About this exercise: What you return must match the records exactly, with every line included.

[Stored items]
■ ■ ■ ■ ■ ■ ■
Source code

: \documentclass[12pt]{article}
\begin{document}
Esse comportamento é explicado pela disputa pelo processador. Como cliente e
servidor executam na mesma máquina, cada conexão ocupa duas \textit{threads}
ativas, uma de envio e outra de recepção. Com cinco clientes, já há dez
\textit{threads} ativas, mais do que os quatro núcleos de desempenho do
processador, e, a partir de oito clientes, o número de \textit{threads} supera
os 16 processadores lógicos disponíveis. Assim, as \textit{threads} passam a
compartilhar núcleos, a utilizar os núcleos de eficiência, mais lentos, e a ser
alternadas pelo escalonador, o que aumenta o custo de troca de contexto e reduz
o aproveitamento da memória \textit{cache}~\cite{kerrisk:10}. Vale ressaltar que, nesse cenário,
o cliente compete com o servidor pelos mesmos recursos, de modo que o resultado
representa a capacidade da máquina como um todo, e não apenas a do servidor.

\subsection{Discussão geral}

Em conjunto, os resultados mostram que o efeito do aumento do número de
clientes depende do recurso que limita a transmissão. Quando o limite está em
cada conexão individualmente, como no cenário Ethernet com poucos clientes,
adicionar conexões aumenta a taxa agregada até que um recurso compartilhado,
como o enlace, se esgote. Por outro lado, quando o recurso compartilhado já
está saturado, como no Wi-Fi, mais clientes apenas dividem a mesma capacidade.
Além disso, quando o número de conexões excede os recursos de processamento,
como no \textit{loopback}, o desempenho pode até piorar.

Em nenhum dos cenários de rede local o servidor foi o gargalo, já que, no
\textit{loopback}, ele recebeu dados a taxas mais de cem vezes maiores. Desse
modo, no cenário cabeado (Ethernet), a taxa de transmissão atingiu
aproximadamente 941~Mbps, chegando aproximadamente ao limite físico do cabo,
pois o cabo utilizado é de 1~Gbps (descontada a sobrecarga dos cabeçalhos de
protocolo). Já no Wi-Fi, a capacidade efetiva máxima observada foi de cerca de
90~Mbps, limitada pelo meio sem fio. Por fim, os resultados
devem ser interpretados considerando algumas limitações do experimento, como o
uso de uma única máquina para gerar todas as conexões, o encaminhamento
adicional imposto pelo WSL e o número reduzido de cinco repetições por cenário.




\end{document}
■ ■ ■ ■ ■ ■ ■
Output for this task:
Source code

: \documentclass[12pt]{article}
\begin{document}
Esse comportamento é explicado pela disputa pelo processador. Como cliente e
servidor executam na mesma máquina, cada conexão ocupa duas \textit{threads}
ativas, uma de envio e outra de recepção. Com cinco clientes, já há dez
\textit{threads} ativas, mais do que os quatro núcleos de desempenho do
processador, e, a partir de oito clientes, o número de \textit{threads} supera
os 16 processadores lógicos disponíveis. Assim, as \textit{threads} passam a
compartilhar núcleos, a utilizar os núcleos de eficiência, mais lentos, e a ser
alternadas pelo escalonador, o que aumenta o custo de troca de contexto e reduz
o aproveitamento da memória \textit{cache}~\cite{kerrisk:10}. Vale ressaltar que, nesse cenário,
o cliente compete com o servidor pelos mesmos recursos, de modo que o resultado
representa a capacidade da máquina como um todo, e não apenas a do servidor.

\subsection{Discussão geral}

Em conjunto, os resultados mostram que o efeito do aumento do número de
clientes depende do recurso que limita a transmissão. Quando o limite está em
cada conexão individualmente, como no cenário Ethernet com poucos clientes,
adicionar conexões aumenta a taxa agregada até que um recurso compartilhado,
como o enlace, se esgote. Por outro lado, quando o recurso compartilhado já
está saturado, como no Wi-Fi, mais clientes apenas dividem a mesma capacidade.
Além disso, quando o número de conexões excede os recursos de processamento,
como no \textit{loopback}, o desempenho pode até piorar.

Em nenhum dos cenários de rede local o servidor foi o gargalo, já que, no
\textit{loopback}, ele recebeu dados a taxas mais de cem vezes maiores. Desse
modo, no cenário cabeado (Ethernet), a taxa de transmissão atingiu
aproximadamente 941~Mbps, chegando aproximadamente ao limite físico do cabo,
pois o cabo utilizado é de 1~Gbps (descontada a sobrecarga dos cabeçalhos de
protocolo). Já no Wi-Fi, a capacidade efetiva máxima observada foi de cerca de
90~Mbps, limitada pelo meio sem fio. Por fim, os resultados
devem ser interpretados considerando algumas limitações do experimento, como o
uso de uma única máquina para gerar todas as conexões, o encaminhamento
adicional imposto pelo WSL e o número reduzido de cinco repetições por cenário.




\end{document}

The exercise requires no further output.